From the records below, transcribe only the lines running from the one with "- **Cor Kualitas K-350:**" through the one with "delete src\aws-exports.js". Keep both of those end lines.

----

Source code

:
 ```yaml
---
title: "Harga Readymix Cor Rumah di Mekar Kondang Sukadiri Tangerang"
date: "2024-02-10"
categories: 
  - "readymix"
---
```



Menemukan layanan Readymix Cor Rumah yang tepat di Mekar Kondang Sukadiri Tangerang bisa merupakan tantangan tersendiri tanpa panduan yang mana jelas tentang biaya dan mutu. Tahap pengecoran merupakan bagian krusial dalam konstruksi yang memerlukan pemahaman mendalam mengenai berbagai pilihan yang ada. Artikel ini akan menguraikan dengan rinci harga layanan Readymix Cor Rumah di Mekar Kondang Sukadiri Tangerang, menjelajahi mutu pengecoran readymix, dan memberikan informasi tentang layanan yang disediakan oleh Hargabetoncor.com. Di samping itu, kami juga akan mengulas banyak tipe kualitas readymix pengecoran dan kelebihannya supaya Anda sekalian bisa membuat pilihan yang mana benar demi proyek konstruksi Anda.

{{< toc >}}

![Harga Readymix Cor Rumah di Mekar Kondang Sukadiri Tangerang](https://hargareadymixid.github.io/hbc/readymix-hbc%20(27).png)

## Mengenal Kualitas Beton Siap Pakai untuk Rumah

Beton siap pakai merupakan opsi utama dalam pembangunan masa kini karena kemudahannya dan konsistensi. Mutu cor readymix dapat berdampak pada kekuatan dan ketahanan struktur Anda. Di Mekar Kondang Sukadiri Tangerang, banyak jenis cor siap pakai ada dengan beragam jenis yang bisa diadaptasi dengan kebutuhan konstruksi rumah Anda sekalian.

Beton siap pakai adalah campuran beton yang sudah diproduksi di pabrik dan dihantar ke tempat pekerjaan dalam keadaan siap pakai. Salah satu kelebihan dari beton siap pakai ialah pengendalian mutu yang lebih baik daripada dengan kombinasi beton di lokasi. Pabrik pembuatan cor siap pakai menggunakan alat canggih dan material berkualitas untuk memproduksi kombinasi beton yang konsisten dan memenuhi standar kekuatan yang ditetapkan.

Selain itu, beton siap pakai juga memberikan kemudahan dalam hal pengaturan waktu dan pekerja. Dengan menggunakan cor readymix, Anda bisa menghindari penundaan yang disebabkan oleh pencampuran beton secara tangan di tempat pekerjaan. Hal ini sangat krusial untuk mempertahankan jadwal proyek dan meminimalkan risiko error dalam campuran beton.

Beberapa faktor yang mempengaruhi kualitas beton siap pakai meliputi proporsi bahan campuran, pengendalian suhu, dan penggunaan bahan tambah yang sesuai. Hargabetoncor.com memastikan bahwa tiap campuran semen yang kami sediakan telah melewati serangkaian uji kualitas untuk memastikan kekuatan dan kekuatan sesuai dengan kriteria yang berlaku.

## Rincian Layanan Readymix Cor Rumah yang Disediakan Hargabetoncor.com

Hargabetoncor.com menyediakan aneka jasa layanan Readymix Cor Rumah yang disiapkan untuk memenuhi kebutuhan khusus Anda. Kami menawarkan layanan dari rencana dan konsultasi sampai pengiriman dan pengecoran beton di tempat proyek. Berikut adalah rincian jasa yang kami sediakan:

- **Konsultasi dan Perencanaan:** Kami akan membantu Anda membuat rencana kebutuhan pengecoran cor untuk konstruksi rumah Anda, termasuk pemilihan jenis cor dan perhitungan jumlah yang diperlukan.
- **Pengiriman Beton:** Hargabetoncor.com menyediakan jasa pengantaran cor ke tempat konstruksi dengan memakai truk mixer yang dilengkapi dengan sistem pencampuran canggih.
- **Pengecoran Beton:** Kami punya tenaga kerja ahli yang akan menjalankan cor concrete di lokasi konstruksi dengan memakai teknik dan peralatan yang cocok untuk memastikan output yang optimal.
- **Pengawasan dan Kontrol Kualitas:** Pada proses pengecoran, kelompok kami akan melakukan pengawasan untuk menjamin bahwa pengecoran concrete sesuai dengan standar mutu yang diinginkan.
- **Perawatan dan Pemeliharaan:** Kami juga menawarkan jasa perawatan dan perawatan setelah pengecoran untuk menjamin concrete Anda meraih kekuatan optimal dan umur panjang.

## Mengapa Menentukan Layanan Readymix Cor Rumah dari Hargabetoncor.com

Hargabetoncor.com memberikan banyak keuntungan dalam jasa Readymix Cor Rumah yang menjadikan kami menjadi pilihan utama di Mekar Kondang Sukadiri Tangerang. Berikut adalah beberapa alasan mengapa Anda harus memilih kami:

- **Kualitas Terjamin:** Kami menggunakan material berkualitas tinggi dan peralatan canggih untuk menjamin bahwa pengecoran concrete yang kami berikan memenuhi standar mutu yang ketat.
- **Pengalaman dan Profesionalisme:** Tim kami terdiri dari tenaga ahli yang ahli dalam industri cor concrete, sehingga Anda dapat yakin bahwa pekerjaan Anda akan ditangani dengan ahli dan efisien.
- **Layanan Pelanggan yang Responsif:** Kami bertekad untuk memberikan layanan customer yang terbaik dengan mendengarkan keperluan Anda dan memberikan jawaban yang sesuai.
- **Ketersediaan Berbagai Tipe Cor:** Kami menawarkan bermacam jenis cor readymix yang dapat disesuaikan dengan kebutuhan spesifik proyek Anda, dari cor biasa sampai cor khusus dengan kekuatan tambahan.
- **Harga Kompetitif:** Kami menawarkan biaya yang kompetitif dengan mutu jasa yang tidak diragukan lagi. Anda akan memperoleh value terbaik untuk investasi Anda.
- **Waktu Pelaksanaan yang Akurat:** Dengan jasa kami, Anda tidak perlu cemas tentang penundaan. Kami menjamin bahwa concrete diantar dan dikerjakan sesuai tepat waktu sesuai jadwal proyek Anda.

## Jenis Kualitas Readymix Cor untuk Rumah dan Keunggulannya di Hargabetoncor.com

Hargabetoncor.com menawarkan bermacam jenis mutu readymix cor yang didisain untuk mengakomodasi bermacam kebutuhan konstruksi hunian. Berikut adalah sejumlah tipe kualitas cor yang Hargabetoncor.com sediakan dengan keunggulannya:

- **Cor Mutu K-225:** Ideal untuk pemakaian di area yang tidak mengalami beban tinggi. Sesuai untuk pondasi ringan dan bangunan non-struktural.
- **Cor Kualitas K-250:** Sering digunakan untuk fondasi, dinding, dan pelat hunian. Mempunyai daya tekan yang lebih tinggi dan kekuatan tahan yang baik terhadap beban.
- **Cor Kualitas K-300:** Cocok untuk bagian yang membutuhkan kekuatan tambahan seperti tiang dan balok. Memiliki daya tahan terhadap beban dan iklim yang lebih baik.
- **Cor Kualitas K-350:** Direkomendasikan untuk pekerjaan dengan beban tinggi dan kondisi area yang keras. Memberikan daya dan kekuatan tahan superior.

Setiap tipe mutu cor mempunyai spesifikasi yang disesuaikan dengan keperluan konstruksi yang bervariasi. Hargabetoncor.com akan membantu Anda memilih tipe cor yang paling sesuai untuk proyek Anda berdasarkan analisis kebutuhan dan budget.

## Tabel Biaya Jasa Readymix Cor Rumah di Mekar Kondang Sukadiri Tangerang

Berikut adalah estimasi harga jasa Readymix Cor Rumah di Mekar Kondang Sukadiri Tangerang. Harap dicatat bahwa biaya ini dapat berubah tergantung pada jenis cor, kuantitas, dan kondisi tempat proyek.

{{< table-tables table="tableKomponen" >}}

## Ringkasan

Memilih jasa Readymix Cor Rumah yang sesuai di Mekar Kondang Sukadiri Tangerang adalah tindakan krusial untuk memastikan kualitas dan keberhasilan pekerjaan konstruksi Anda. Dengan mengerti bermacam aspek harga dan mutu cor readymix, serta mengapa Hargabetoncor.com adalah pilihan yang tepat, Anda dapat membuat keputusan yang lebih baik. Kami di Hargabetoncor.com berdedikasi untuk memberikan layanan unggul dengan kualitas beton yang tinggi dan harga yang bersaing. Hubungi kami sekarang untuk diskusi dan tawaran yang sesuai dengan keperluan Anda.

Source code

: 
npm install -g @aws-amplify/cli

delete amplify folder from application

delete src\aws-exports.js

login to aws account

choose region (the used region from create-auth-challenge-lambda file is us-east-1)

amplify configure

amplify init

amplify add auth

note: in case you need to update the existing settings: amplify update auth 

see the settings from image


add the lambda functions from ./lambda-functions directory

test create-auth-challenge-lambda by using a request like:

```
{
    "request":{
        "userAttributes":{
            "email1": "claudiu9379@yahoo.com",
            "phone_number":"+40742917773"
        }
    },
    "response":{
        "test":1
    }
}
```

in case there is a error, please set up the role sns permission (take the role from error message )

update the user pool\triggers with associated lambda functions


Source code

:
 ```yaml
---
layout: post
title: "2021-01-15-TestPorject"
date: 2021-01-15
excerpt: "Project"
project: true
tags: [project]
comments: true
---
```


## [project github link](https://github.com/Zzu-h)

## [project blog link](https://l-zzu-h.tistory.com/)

----

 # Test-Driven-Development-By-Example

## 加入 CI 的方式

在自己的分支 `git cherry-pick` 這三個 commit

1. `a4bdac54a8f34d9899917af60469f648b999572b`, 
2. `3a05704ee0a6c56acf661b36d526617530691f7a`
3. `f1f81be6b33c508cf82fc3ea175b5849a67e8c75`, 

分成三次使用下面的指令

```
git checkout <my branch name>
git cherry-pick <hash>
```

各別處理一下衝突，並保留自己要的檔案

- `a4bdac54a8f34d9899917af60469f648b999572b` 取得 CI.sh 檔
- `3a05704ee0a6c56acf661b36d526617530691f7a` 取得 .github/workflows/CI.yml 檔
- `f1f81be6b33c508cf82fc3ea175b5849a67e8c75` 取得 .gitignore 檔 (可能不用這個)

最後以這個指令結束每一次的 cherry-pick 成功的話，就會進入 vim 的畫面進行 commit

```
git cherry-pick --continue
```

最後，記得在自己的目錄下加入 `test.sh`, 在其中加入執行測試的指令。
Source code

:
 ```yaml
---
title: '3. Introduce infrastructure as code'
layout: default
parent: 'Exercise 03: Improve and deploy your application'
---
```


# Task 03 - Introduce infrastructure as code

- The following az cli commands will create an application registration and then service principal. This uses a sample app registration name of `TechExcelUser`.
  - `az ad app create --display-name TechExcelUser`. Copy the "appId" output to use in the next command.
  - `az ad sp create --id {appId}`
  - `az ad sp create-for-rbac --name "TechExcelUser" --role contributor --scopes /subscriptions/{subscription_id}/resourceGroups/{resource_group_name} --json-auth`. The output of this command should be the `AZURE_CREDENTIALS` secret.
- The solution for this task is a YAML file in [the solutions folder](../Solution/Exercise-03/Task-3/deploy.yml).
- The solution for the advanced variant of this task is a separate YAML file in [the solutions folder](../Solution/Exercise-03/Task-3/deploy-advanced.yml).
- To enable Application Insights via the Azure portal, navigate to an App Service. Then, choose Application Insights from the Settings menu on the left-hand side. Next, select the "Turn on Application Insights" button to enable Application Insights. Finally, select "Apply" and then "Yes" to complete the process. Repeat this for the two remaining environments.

----

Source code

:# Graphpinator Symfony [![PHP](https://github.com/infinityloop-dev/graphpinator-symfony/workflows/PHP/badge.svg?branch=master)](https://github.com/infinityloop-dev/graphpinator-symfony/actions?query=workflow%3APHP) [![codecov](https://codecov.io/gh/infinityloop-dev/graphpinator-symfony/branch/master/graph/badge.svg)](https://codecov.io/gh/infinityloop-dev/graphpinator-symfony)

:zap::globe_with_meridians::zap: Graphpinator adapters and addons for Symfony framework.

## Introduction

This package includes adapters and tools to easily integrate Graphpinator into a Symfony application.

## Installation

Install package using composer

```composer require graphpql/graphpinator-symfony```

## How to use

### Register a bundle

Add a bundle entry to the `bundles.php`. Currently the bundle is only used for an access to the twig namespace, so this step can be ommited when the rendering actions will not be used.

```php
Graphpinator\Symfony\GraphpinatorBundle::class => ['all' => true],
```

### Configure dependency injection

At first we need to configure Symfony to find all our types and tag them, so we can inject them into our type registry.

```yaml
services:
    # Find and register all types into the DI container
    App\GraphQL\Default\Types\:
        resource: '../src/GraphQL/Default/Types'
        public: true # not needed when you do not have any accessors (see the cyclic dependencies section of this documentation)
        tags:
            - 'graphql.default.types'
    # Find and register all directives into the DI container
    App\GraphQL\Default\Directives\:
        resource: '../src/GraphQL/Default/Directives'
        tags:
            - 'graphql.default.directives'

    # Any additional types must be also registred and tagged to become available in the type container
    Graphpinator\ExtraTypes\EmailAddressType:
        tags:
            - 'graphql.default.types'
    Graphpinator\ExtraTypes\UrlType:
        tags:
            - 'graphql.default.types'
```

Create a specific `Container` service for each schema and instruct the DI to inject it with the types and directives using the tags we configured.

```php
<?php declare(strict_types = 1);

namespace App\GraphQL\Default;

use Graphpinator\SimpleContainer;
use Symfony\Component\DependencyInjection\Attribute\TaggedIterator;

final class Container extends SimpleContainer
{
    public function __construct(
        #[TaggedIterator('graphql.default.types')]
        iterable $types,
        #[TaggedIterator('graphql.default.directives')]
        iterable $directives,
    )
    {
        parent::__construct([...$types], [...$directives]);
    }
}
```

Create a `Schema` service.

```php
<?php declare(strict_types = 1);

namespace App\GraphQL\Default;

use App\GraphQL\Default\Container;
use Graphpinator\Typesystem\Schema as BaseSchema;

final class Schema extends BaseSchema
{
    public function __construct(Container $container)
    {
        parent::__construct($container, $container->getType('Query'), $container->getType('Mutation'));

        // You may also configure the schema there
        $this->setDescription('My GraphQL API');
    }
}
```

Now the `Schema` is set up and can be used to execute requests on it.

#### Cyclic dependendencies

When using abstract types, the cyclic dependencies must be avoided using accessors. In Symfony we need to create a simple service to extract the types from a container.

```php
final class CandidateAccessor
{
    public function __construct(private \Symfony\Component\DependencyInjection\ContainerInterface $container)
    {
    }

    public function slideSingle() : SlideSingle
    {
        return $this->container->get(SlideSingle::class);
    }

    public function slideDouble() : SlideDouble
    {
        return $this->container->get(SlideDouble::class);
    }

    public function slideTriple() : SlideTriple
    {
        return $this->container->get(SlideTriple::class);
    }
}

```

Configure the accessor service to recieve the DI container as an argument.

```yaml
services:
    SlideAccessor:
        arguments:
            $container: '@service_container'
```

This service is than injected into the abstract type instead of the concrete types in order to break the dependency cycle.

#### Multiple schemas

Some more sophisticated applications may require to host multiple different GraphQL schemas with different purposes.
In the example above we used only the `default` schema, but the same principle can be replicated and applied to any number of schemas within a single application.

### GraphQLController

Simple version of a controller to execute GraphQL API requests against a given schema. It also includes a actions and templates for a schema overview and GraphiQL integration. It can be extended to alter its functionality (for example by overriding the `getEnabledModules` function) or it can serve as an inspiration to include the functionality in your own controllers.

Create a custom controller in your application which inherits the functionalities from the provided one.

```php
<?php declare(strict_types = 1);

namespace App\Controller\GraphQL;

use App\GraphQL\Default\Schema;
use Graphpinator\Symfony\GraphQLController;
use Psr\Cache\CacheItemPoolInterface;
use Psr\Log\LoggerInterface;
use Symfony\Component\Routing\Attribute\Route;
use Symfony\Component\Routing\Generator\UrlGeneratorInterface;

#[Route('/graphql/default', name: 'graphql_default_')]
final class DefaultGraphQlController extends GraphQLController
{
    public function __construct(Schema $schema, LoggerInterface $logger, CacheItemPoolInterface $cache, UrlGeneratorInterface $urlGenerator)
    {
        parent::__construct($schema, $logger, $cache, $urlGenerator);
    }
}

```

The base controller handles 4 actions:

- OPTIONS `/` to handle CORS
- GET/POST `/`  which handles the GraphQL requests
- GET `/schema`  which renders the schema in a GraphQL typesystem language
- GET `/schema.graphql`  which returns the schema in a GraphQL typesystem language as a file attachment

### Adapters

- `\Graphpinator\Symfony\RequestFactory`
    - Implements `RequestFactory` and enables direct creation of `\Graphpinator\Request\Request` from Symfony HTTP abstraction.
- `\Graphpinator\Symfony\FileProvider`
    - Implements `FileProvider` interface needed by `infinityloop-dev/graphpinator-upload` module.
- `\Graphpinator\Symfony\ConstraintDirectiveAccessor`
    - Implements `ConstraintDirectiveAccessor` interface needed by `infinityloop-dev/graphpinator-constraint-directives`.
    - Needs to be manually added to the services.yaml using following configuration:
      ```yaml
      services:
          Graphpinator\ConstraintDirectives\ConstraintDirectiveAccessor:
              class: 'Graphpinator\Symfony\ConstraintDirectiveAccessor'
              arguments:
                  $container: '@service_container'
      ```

----

* YOUR SOLUTION
- **Cor Kualitas K-350:** Direkomendasikan untuk pekerjaan dengan beban tinggi dan kondisi area yang keras. Memberikan daya dan kekuatan tahan superior.

Setiap tipe mutu cor mempunyai spesifikasi yang disesuaikan dengan keperluan konstruksi yang bervariasi. Hargabetoncor.com akan membantu Anda memilih tipe cor yang paling sesuai untuk proyek Anda berdasarkan analisis kebutuhan dan budget.

## Tabel Biaya Jasa Readymix Cor Rumah di Mekar Kondang Sukadiri Tangerang

Berikut adalah estimasi harga jasa Readymix Cor Rumah di Mekar Kondang Sukadiri Tangerang. Harap dicatat bahwa biaya ini dapat berubah tergantung pada jenis cor, kuantitas, dan kondisi tempat proyek.

{{< table-tables table="tableKomponen" >}}

## Ringkasan

Memilih jasa Readymix Cor Rumah yang sesuai di Mekar Kondang Sukadiri Tangerang adalah tindakan krusial untuk memastikan kualitas dan keberhasilan pekerjaan konstruksi Anda. Dengan mengerti bermacam aspek harga dan mutu cor readymix, serta mengapa Hargabetoncor.com adalah pilihan yang tepat, Anda dapat membuat keputusan yang lebih baik. Kami di Hargabetoncor.com berdedikasi untuk memberikan layanan unggul dengan kualitas beton yang tinggi dan harga yang bersaing. Hubungi kami sekarang untuk diskusi dan tawaran yang sesuai dengan keperluan Anda.

Source code

: 
npm install -g @aws-amplify/cli

delete amplify folder from application

delete src\aws-exports.js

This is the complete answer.